-- Opening Marker --

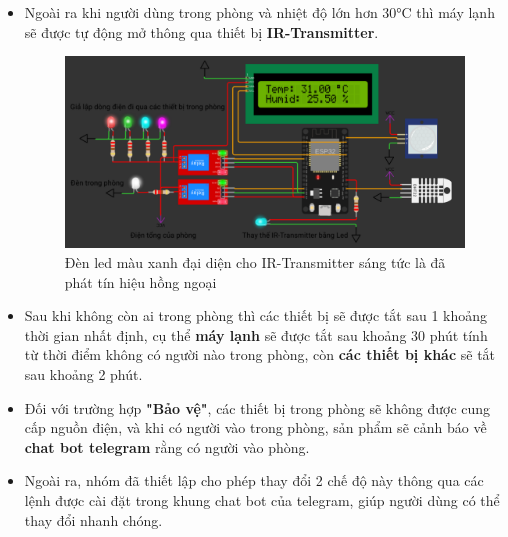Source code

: \documentclass{report}
\begin{document}
\begin{itemize}
    \pagebreak
    \item Ngoài ra khi người dùng trong phòng và nhiệt độ lớn hơn 30°C thì máy lạnh sẽ được tự động mở thông qua thiết bị \textbf{IR-Transmitter}.

    \begin{figure}[!h]
        \centering
        \includegraphics[width=\textwidth, keepaspectratio]{img/mlanh_mo.png}
        \caption{Đèn led màu xanh đại diện cho IR-Transmitter sáng tức là đã phát tín hiệu hồng ngoại}
    \end{figure}

    \item Sau khi không còn ai trong phòng thì các thiết bị sẽ được tắt sau 1 khoảng thời gian nhất định, cụ thể  \textbf{máy lạnh} sẽ được tắt sau khoảng 30 phút tính từ thời điểm không có người nào trong phòng, còn \textbf{các thiết bị khác} sẽ tắt sau khoảng 2 phút.

    \item Đối với trường hợp \textbf{"Bảo vệ"}, các thiết bị trong phòng sẽ không được cung cấp nguồn điện, và khi có người vào trong phòng, sản phẩm sẽ cảnh báo về \textbf{chat bot telegram} rằng có người vào phòng.

    \item Ngoài ra, nhóm đã thiết lập cho phép thay đổi 2 chế độ này thông qua các lệnh được cài đặt trong khung chat bot của telegram, giúp người dùng có thể thay đổi nhanh chóng.
\end{itemize}


\newpage
\end{document}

-- Closing Marker --

▸ WHAT IS BEING ASKED
Please filter the entries above down to the lines holding "Transmitter" and copy them.

▸ COMPLETED TASK
    \item Ngoài ra khi người dùng trong phòng và nhiệt độ lớn hơn 30°C thì máy lạnh sẽ được tự động mở thông qua thiết bị \textbf{IR-Transmitter}.
        \caption{Đèn led màu xanh đại diện cho IR-Transmitter sáng tức là đã phát tín hiệu hồng ngoại}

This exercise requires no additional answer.